+++ Task material +++
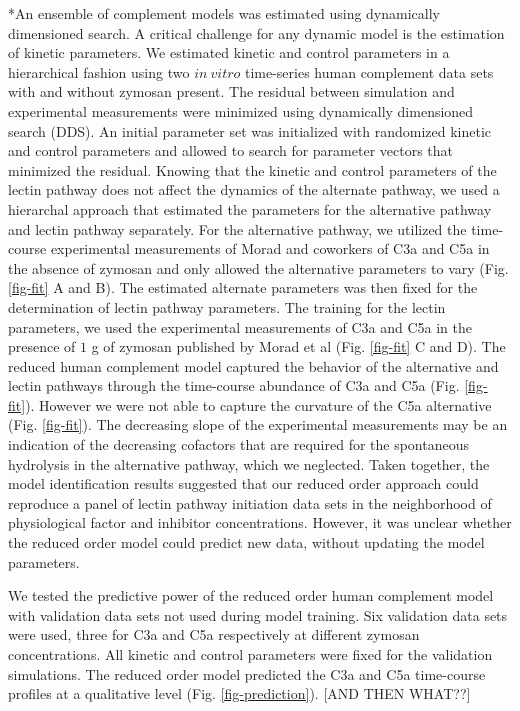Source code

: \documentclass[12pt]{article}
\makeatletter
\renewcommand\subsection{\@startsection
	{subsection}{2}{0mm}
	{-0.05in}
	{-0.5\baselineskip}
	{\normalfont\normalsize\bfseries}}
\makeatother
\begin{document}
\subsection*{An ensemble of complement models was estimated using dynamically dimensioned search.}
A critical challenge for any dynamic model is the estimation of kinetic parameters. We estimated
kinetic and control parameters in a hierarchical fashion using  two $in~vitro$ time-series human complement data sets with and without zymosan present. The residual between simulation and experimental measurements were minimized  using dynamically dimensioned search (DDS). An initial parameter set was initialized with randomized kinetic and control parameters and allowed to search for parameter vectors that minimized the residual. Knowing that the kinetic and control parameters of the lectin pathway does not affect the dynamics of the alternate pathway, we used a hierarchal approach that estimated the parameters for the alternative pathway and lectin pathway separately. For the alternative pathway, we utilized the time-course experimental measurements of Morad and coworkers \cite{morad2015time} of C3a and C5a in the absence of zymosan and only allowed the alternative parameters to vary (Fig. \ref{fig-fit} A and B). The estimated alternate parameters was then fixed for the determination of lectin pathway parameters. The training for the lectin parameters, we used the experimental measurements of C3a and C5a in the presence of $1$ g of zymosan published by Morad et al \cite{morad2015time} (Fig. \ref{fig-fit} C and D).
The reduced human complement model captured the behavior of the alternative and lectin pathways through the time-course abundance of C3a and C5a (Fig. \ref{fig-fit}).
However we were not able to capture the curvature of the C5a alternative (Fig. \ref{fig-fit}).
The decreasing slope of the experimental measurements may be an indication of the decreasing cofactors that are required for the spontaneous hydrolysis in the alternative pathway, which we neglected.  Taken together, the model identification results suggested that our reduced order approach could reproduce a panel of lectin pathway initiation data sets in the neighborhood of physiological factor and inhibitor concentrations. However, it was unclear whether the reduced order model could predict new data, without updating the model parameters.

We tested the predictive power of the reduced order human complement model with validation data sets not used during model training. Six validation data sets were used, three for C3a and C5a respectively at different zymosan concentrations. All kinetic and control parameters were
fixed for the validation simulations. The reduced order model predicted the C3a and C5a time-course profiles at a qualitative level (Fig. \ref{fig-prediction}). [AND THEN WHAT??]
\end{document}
+++
Restate the entries verbatim, without pictures.

Source code

: \documentclass[12pt]{article}
\makeatletter
\renewcommand\subsection{\@startsection
	{subsection}{2}{0mm}
	{-0.05in}
	{-0.5\baselineskip}
	{\normalfont\normalsize\bfseries}}
\makeatother
\begin{document}
\subsection*{An ensemble of complement models was estimated using dynamically dimensioned search.}
A critical challenge for any dynamic model is the estimation of kinetic parameters. We estimated
kinetic and control parameters in a hierarchical fashion using  two $in~vitro$ time-series human complement data sets with and without zymosan present. The residual between simulation and experimental measurements were minimized  using dynamically dimensioned search (DDS). An initial parameter set was initialized with randomized kinetic and control parameters and allowed to search for parameter vectors that minimized the residual. Knowing that the kinetic and control parameters of the lectin pathway does not affect the dynamics of the alternate pathway, we used a hierarchal approach that estimated the parameters for the alternative pathway and lectin pathway separately. For the alternative pathway, we utilized the time-course experimental measurements of Morad and coworkers \cite{morad2015time} of C3a and C5a in the absence of zymosan and only allowed the alternative parameters to vary (Fig. \ref{fig-fit} A and B). The estimated alternate parameters was then fixed for the determination of lectin pathway parameters. The training for the lectin parameters, we used the experimental measurements of C3a and C5a in the presence of $1$ g of zymosan published by Morad et al \cite{morad2015time} (Fig. \ref{fig-fit} C and D).
The reduced human complement model captured the behavior of the alternative and lectin pathways through the time-course abundance of C3a and C5a (Fig. \ref{fig-fit}).
However we were not able to capture the curvature of the C5a alternative (Fig. \ref{fig-fit}).
The decreasing slope of the experimental measurements may be an indication of the decreasing cofactors that are required for the spontaneous hydrolysis in the alternative pathway, which we neglected.  Taken together, the model identification results suggested that our reduced order approach could reproduce a panel of lectin pathway initiation data sets in the neighborhood of physiological factor and inhibitor concentrations. However, it was unclear whether the reduced order model could predict new data, without updating the model parameters.

We tested the predictive power of the reduced order human complement model with validation data sets not used during model training. Six validation data sets were used, three for C3a and C5a respectively at different zymosan concentrations. All kinetic and control parameters were
fixed for the validation simulations. The reduced order model predicted the C3a and C5a time-course profiles at a qualitative level (Fig. \ref{fig-prediction}). [AND THEN WHAT??]
\end{document}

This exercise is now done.